### About this task
Below are the records; collect from them each line containing the string "https".
━━━━━ Provided entries ━━━━━
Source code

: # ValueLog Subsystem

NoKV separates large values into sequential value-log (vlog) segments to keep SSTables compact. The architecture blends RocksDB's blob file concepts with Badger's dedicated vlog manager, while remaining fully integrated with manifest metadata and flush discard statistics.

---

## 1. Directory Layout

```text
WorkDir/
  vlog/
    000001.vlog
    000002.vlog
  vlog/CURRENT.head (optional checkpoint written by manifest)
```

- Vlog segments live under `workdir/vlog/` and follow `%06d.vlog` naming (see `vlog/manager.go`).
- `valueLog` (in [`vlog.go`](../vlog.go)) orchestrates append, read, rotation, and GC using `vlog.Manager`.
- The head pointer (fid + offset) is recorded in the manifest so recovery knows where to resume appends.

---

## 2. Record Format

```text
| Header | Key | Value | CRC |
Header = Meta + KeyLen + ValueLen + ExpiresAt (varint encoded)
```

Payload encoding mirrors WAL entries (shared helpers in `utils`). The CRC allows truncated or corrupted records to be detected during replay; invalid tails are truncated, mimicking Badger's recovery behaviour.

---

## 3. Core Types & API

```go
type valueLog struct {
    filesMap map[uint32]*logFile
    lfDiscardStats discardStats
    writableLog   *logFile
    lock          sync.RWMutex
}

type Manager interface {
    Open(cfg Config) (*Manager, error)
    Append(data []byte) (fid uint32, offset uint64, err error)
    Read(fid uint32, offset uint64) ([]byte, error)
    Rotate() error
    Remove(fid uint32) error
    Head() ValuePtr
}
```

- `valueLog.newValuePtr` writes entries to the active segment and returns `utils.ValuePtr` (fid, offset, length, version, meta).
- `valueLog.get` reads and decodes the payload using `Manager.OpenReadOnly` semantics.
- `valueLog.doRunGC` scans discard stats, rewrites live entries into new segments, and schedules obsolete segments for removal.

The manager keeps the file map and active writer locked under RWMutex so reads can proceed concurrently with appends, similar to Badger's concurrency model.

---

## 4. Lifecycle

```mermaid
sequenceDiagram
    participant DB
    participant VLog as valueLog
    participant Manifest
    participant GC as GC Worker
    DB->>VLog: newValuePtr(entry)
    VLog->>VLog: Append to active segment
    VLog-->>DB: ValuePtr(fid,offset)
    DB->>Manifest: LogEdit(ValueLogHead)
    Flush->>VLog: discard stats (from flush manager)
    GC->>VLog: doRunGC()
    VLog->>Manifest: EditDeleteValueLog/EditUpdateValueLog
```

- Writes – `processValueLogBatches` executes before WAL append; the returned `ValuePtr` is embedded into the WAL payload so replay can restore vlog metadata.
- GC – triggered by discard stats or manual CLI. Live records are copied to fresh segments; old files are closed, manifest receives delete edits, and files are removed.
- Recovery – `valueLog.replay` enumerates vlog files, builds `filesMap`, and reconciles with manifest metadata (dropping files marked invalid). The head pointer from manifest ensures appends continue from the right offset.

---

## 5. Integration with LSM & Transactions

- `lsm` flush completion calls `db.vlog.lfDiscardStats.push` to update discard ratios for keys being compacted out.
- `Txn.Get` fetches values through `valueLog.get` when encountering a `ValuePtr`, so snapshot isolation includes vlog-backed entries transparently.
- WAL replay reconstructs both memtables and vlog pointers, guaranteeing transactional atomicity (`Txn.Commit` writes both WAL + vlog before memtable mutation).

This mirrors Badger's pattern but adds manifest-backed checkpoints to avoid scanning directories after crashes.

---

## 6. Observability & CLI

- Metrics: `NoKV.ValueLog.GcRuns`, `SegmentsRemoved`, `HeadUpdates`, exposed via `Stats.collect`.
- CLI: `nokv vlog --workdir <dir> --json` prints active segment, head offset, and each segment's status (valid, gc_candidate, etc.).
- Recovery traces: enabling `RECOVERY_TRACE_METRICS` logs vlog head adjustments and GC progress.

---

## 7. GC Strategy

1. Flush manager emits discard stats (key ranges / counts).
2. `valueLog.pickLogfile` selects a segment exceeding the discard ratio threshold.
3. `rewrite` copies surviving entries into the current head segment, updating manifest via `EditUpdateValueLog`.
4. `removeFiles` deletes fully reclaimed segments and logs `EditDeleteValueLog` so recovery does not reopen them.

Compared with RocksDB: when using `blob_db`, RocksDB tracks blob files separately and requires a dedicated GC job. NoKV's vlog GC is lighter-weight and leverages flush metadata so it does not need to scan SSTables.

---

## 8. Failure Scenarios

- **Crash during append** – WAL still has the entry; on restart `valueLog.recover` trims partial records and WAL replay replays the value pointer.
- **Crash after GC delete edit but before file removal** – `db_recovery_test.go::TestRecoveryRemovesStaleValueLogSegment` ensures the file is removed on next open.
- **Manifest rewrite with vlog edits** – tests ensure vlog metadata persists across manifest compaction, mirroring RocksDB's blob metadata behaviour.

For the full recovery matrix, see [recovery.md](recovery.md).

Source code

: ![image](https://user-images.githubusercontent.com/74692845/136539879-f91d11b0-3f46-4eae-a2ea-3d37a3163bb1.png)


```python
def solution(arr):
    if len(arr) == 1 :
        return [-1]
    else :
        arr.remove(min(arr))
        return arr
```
━━━━━
━━━━━ Provided entries ━━━━━
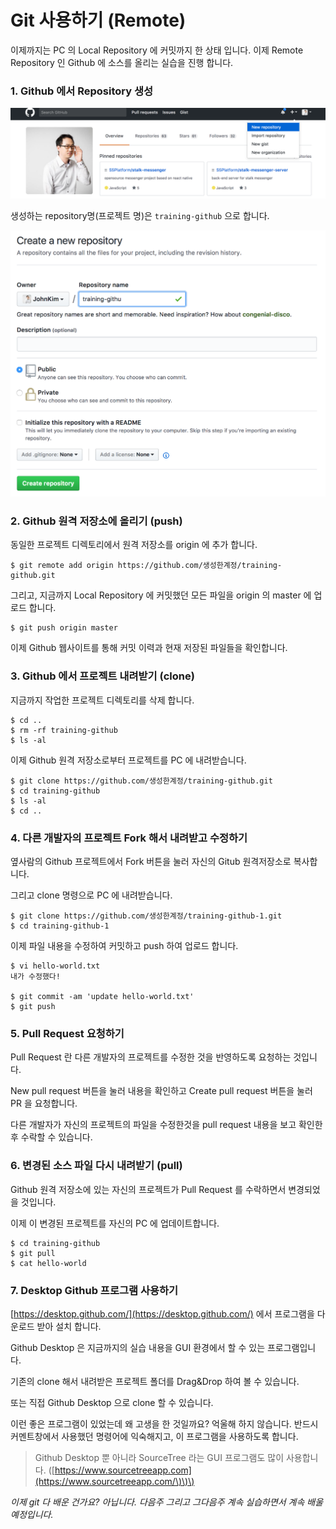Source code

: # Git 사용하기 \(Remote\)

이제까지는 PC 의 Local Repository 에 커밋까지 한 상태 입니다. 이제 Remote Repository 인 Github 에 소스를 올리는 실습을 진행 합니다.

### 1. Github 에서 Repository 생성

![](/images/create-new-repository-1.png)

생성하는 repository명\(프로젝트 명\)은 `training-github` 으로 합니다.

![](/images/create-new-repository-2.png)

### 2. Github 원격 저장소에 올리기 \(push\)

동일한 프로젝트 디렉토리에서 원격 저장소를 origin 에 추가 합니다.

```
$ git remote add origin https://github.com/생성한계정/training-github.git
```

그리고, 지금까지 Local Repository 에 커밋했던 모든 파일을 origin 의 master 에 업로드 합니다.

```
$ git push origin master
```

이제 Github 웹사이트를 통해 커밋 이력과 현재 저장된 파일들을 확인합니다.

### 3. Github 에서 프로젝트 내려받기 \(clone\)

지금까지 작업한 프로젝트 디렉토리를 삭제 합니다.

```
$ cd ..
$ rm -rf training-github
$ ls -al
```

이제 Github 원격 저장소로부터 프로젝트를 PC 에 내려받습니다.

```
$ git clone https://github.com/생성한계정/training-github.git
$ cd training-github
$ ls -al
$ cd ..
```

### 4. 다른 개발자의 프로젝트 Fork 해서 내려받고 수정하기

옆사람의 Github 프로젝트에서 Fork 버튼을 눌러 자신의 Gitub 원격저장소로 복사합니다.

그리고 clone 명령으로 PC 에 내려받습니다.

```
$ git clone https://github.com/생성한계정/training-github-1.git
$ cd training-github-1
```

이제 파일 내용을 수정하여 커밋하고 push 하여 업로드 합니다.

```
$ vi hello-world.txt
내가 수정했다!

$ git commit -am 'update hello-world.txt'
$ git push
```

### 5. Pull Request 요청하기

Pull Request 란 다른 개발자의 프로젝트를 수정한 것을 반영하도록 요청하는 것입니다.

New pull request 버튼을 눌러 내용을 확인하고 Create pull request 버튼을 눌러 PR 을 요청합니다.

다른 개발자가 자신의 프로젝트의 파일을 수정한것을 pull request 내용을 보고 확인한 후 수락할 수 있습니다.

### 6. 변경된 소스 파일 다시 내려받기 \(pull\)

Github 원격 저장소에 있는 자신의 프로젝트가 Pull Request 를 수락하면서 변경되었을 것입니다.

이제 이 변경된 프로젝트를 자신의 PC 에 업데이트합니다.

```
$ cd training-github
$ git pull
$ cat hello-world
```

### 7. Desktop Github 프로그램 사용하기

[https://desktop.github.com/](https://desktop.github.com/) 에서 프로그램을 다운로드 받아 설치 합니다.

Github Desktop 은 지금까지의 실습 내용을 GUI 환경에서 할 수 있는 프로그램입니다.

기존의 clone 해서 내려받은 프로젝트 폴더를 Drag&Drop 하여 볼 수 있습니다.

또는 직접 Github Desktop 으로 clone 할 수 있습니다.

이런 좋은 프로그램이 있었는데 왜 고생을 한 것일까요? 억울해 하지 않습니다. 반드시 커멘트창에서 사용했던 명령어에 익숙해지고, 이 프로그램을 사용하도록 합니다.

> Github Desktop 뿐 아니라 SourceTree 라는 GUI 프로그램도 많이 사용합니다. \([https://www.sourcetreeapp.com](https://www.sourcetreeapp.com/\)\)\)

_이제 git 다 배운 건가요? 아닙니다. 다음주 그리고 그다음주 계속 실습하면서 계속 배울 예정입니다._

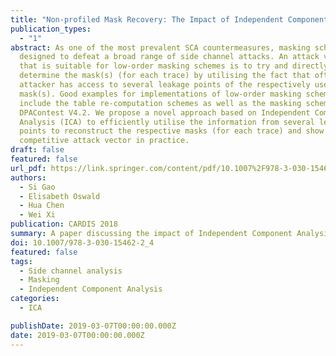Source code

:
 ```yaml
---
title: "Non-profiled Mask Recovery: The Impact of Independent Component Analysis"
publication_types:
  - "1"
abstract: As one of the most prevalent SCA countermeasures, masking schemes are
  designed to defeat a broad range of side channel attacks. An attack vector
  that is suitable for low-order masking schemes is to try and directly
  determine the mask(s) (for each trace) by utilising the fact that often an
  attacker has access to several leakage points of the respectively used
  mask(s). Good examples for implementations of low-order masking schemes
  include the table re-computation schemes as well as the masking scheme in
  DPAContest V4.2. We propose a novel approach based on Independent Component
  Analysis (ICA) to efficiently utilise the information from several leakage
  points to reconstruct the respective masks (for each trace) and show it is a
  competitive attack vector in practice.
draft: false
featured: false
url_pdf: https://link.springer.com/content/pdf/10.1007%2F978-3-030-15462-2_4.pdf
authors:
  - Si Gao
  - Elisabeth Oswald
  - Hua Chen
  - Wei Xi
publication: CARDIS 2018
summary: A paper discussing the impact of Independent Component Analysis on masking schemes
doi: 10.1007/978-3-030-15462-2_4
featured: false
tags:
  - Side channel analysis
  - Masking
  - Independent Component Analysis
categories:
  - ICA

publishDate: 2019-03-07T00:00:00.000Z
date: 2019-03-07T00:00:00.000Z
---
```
━━━━━
### Exercise output
: ![image](https://user-images.githubusercontent.com/74692845/136539879-f91d11b0-3f46-4eae-a2ea-3d37a3163bb1.png)
$ git remote add origin https://github.com/생성한계정/training-github.git
$ git clone https://github.com/생성한계정/training-github.git
$ git clone https://github.com/생성한계정/training-github-1.git
[https://desktop.github.com/](https://desktop.github.com/) 에서 프로그램을 다운로드 받아 설치 합니다.
> Github Desktop 뿐 아니라 SourceTree 라는 GUI 프로그램도 많이 사용합니다. \([https://www.sourcetreeapp.com](https://www.sourcetreeapp.com/\)\)\)
url_pdf: https://link.springer.com/content/pdf/10.1007%2F978-3-030-15462-2_4.pdf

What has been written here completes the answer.